The Optimum geometry should be a big success- I will order one as soon as its available. Hopefully enough so that Look will consider an Ultra or ISP model Optimum in the upcoming years.


----------



## HammerTime-TheOriginal (Mar 29, 2006)

It's not much of a secret anymore - at least in France. Nico, an admin (Look employee I believe) on the Look (France) corporate web forum has talked about and shown pictures of the new 585 variants. http://www.lookcycle.com/v2/francai...p?t=8972&sid=5601a6b8309a51615e3fcfbd5aa45181
or for those who can't read French, http://translate.google.com/transla...&hl=en&ie=UTF-8&oe=UTF-8&prev=/language_tools


----------



## gmarsden (Sep 20, 2006)

Is there some sort of compression or flattening in the center of top tube in the Optimum, or is it an optical illusion in the pictures?


----------



## nrspeed (Jan 28, 2005)

All the photos of the Optimum seem to have the flattened toptube.


----------



## Terex (Jan 3, 2005)

From photos, new graphics appear to be a big step down.


----------



## 1speed_Mike (Feb 16, 2004)

nrspeed said:


> All the photos of the Optimum seem to have the flattened toptube.


I'm looking at the new 08 585s and noticed the TT on the Optimum, too...not sure what it's for: 










But, I think I'm going to get the Ultra


----------



## 1speed_Mike (Feb 16, 2004)

Terex said:


> From photos, new graphics appear to be a big step down.


Looking at the 07/08 Ultras (which I'm considering), they are pretty close.
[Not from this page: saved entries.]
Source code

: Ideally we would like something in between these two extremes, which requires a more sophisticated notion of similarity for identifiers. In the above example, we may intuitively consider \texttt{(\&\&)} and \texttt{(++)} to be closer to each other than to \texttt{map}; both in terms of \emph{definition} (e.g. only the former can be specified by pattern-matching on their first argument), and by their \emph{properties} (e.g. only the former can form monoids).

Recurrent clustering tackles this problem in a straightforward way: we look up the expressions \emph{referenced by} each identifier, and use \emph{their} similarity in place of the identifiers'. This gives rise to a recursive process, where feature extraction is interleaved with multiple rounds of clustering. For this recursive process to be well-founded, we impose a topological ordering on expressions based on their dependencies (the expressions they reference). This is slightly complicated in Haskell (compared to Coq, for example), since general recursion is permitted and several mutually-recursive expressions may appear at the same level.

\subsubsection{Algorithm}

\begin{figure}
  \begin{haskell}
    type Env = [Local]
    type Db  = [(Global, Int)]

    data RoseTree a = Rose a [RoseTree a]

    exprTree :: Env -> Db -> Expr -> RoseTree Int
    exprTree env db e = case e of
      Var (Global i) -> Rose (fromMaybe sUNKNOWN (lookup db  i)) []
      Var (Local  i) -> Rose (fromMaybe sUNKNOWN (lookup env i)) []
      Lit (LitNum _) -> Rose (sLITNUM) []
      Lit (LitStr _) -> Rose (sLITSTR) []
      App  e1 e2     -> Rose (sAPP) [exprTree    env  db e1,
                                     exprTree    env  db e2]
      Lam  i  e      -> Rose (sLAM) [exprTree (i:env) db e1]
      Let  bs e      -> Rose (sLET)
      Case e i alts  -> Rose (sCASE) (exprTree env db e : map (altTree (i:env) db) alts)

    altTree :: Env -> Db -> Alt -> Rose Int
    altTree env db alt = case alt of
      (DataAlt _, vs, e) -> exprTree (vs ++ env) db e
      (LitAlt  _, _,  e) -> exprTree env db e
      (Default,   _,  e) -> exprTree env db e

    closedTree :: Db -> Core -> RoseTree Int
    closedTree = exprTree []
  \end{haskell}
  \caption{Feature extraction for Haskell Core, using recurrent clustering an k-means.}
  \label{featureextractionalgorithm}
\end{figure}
I tend to prefer the dull look of the 07 to the shiny look of the 08. But, both are gorgeous!

07:









08:


----------



## ethanweiss90 (Aug 14, 2006)

From what I saw, only the early 2007 Ultras were left with a matte finish. Mine, an XXL (if that matters), has a clearcoat, which after I first saw, I preferred greatly. Can't go wrong with these bikes, though.


----------



## toonraid (Sep 19, 2006)

I am not too keen on graphics either - have gotten close to the awfull 451 era for my taste.


----------



## rensho (Aug 5, 2003)

Look mounts the ST water bottle too high. I have problems fitting a large bottle on my 51.

I like the more subdued graphics.

That squished TT might help stand over, a smidge.


----------



## HammerTime-TheOriginal (Mar 29, 2006)

rensho said:


> Look mounts the ST water bottle too high. I have problems fitting a large bottle on my 51.
> 
> I like the more subdued graphics.
> 
> That squished TT might help stand over, a smidge.


I have a 51. Due to the low "guard rail", the 2007 model year Look cage helps a lot on the ST, and on the DT as well.
http://forums.roadbikereview.com/showthread.php?t=98819
http://forums.roadbikereview.com/showthread.php?t=103549


----------